## Task objective
How many lines in the records below contain "First"? Answer with the number alone.

## Information provided
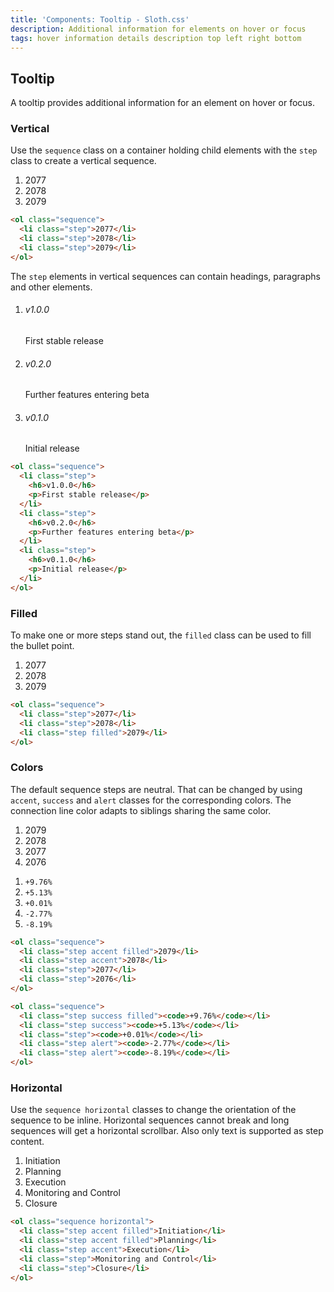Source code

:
 ```yaml
---
title: 'Components: Tooltip - Sloth.css'
description: Additional information for elements on hover or focus
tags: hover information details description top left right bottom
---
```


## Tooltip

A tooltip provides additional information for an element on hover or focus.

### Vertical

Use the `sequence` class on a container holding child elements with the `step` class to create a vertical sequence.

<div class="demo">
  <ol class="sequence">
    <li class="step">2077</li>
    <li class="step">2078</li>
    <li class="step">2079</li>
  </ol>
</div>

```html
<ol class="sequence">
  <li class="step">2077</li>
  <li class="step">2078</li>
  <li class="step">2079</li>
</ol>
```

The `step` elements in vertical sequences can contain headings, paragraphs and other elements.

<div class="demo">
  <ol class="sequence">
    <li class="step">
      <h6>v1.0.0</h6>
      <p>First stable release</p>
    </li>
    <li class="step">
      <h6>v0.2.0</h6>
      <p>Further features entering beta</p>
    </li>
    <li class="step">
      <h6>v0.1.0</h6>
      <p>Initial release</p>
    </li>
  </ol>
</div>

```html
<ol class="sequence">
  <li class="step">
    <h6>v1.0.0</h6>
    <p>First stable release</p>
  </li>
  <li class="step">
    <h6>v0.2.0</h6>
    <p>Further features entering beta</p>
  </li>
  <li class="step">
    <h6>v0.1.0</h6>
    <p>Initial release</p>
  </li>
</ol>
```

### Filled

To make one or more steps stand out, the `filled` class can be used to fill the bullet point.

<div class="demo">
  <ol class="sequence">
    <li class="step">2077</li>
    <li class="step">2078</li>
    <li class="step filled">2079</li>
  </ol>
</div>

```html
<ol class="sequence">
  <li class="step">2077</li>
  <li class="step">2078</li>
  <li class="step filled">2079</li>
</ol>
```

### Colors

The default sequence steps are neutral. That can be changed by using `accent`, `success` and `alert` classes for the corresponding colors. The connection line color adapts to siblings sharing the same color.

<div class="demo flex flex-wrap gap-8">
  <ol class="sequence">
    <li class="step accent filled">2079</li>
    <li class="step accent">2078</li>
    <li class="step">2077</li>
    <li class="step">2076</li>
  </ol>
  <ol class="sequence">
    <li class="step success filled"><code>+9.76%</code></li>
    <li class="step success"><code>+5.13%</code></li>
    <li class="step"><code>+0.01%</code></li>
    <li class="step alert"><code>-2.77%</code></li>
    <li class="step alert"><code>-8.19%</code></li>
  </ol>
</div>

```html
<ol class="sequence">
  <li class="step accent filled">2079</li>
  <li class="step accent">2078</li>
  <li class="step">2077</li>
  <li class="step">2076</li>
</ol>

<ol class="sequence">
  <li class="step success filled"><code>+9.76%</code></li>
  <li class="step success"><code>+5.13%</code></li>
  <li class="step"><code>+0.01%</code></li>
  <li class="step alert"><code>-2.77%</code></li>
  <li class="step alert"><code>-8.19%</code></li>
</ol>
```

### Horizontal

Use the `sequence horizontal` classes to change the orientation of the sequence to be inline. Horizontal sequences cannot break and long sequences will get a horizontal scrollbar. Also only text is supported as step content.

<div class="demo">
  <ol class="sequence horizontal">
    <li class="step accent filled">Initiation</li>
    <li class="step accent filled">Planning</li>
    <li class="step accent">Execution</li>
    <li class="step">Monitoring and Control</li>
    <li class="step">Closure</li>
  </ol>
</div>

```html
<ol class="sequence horizontal">
  <li class="step accent filled">Initiation</li>
  <li class="step accent filled">Planning</li>
  <li class="step accent">Execution</li>
  <li class="step">Monitoring and Control</li>
  <li class="step">Closure</li>
</ol>
```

## Output for this task
2